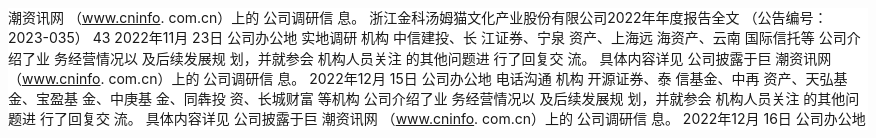 潮资讯网
（www.cninfo.
com.cn）上的
公司调研信
息。
浙江金科汤姆猫文化产业股份有限公司2022年年度报告全文
（公告编号：2023-035）
43
2022年11月
23日
公司办公地
实地调研
机构
中信建投、长
江证券、宁泉
资产、上海远
海资产、云南
国际信托等
公司介绍了业
务经营情况以
及后续发展规
划，并就参会
机构人员关注
的其他问题进
行了回复交
流。
具体内容详见
公司披露于巨
潮资讯网
（www.cninfo.
com.cn）上的
公司调研信
息。
2022年12月
15日
公司办公地
电话沟通
机构
开源证券、泰
信基金、中再
资产、天弘基
金、宝盈基
金、中庚基
金、同犇投
资、长城财富
等机构
公司介绍了业
务经营情况以
及后续发展规
划，并就参会
机构人员关注
的其他问题进
行了回复交
流。
具体内容详见
公司披露于巨
潮资讯网
（www.cninfo.
com.cn）上的
公司调研信
息。
2022年12月
16日
公司办公地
• • • •
The listing above needs to be output again exactly. Don't include the pictures.

 潮资讯网
（www.cninfo.
com.cn）上的
公司调研信
息。
浙江金科汤姆猫文化产业股份有限公司2022年年度报告全文
（公告编号：2023-035）
43
2022年11月
23日
公司办公地
实地调研
机构
中信建投、长
江证券、宁泉
资产、上海远
海资产、云南
国际信托等
公司介绍了业
务经营情况以
及后续发展规
划，并就参会
机构人员关注
的其他问题进
行了回复交
流。
具体内容详见
公司披露于巨
潮资讯网
（www.cninfo.
com.cn）上的
公司调研信
息。
2022年12月
15日
公司办公地
电话沟通
机构
开源证券、泰
信基金、中再
资产、天弘基
金、宝盈基
金、中庚基
金、同犇投
资、长城财富
等机构
公司介绍了业
务经营情况以
及后续发展规
划，并就参会
机构人员关注
的其他问题进
行了回复交
流。
具体内容详见
公司披露于巨
潮资讯网
（www.cninfo.
com.cn）上的
公司调研信
息。
2022年12月
16日
公司办公地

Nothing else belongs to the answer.